Many residents of the former British colony remain emotional about the Tiananmen crackdown because it happened just a few years before the city returned to Chinese rule in 1997.

"My heart is heavy," said Shum Ming, 58, a construction worker. "Hong Kong people will not forget this history when a government uses guns and tanks to crush students. It's very atrocious."

Protester Henry Ho, 19, a Hong Kong University student, said, "If the Chinese government can say what happened that night and can say that they're sorry, it can show that they are not the same government from the past."

Many feel a duty to speak out because they have freedoms of speech and assembly that don't exist on the mainland. Hong Kong is ruled under a "one country, two systems" formula that allows the city a wide-degree of autonomy.

Banners and signs said, "Don't forget June 4" and "Democracy fighters live forever."

Vigil organizer Lee Cheuk-yan, vice chairman of the Hong Kong Alliance (search), said, "Our slogan is 'Recognize history' and we're asking Beijing to do just that."

But Donald Tsang, the front-runner campaigning to become Hong Kong's next leader, said China has made great strides in improving its economy and people's livelihood.

"I had shared Hong Kong people's passion and impetus when the June 4 incident happened. But after 16 years, I've seen our country's impressive economic and social development," Tsang said. "My feelings have become calmer."
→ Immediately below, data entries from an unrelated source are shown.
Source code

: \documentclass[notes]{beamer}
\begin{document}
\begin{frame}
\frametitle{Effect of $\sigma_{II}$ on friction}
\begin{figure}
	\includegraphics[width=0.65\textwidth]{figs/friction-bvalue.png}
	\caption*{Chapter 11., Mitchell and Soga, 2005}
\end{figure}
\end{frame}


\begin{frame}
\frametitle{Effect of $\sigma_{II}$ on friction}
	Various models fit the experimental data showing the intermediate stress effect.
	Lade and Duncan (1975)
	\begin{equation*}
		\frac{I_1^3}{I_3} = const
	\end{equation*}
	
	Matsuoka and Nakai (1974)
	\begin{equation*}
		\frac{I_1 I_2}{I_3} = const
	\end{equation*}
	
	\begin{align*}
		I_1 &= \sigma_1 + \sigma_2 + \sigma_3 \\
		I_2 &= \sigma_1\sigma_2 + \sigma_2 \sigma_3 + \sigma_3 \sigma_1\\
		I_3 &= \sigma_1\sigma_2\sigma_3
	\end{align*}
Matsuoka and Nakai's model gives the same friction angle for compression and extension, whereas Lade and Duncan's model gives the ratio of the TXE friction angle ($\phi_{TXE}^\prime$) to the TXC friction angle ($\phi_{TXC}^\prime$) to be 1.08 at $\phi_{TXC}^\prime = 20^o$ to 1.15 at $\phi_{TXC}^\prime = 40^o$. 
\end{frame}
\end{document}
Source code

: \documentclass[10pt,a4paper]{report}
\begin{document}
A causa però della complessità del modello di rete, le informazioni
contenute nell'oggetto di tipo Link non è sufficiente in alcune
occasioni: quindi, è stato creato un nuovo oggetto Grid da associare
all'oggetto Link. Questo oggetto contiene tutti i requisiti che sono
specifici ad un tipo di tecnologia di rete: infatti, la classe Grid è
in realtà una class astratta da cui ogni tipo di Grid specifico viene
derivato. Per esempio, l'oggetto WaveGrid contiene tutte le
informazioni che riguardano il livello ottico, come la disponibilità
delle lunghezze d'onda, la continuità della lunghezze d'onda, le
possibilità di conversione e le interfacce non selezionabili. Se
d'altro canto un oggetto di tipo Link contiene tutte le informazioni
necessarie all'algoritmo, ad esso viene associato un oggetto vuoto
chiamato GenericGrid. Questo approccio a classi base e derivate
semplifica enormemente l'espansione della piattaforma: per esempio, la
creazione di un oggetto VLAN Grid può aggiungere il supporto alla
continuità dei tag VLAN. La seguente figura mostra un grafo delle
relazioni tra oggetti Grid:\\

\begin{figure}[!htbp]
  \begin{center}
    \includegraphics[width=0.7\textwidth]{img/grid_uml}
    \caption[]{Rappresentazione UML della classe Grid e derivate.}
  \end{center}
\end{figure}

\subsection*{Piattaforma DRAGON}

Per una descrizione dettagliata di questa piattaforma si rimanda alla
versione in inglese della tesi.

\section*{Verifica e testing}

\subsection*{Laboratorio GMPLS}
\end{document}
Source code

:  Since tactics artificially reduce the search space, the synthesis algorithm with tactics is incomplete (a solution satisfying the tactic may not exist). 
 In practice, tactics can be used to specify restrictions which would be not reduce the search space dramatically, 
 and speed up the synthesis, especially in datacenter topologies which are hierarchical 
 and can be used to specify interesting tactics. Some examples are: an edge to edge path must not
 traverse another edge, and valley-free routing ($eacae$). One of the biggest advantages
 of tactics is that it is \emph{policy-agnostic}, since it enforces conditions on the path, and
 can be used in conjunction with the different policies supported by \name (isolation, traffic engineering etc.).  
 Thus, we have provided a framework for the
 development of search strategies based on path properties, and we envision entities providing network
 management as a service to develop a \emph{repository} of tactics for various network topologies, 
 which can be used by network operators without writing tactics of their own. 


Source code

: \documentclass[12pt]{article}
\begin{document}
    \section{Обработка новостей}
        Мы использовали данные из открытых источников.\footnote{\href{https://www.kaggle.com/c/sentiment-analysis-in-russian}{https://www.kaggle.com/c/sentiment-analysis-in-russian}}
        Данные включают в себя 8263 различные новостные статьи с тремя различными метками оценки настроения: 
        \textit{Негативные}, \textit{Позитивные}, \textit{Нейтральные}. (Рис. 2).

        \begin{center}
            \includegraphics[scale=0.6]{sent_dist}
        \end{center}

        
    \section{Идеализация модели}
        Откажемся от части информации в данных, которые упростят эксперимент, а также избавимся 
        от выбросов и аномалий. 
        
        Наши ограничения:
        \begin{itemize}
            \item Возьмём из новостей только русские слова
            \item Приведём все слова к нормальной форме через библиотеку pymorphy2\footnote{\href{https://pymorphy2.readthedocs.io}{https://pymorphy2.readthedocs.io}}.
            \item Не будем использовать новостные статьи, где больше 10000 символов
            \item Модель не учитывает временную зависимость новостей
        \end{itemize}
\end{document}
A booming private economy has freed millions of Chinese from the structure of state jobs that controlled where they lived and worked — and even whom they could marry.

In their rare public comments about 1989, Chinese leaders defend the crackdown by pointing to the nation's emergence as an economic powerhouse since then, saying it would have been impossible without the enforced stability of one-party rule.

In Australia, a senior Chinese diplomat who abandoned his post and is seeking political asylum came out of hiding Saturday to speak at a Sydney rally to observe the anniversary.

Chen Yonglin, 37, the consul for political affairs at the Chinese Consulate in Sydney, said he was defecting because of a lack of freedoms in China.

"In 16 years, the Chinese government has done nothing for political reform," he said. "People have no political freedom, no human rights."

Chen claimed he still was being chased by Chinese security agents and feared they might kidnap him.

Neither Australia's foreign ministry nor the Chinese Embassy in Canberra could be reached for comment on Chen's statement.

The anniversary, always sensitive for communist leaders, is especially touchy this year because it follows the death in January of Zhao Ziyang, the former Communist Party boss who was purged in 1989 after sympathizing with the protesters.

A retired senior Chinese official, Li Pu, called on Beijing to vindicate the 1989 pro-democracy movement, which was branded a "counterrevolutionary riot" by the Communist leadership.

"The students made big mistakes, but the government's military crackdown was even worse. It was extremely wrong to send troops against ordinary people," Li, former vice president of China's official Xinhua News Agency and a friend of Zhao's, said in an interview with Hong Kong's government-owned radio RTHK.

"History will give Zhao Ziyang justice. Some years later, June 4 must be vindicated," he said in the radio program.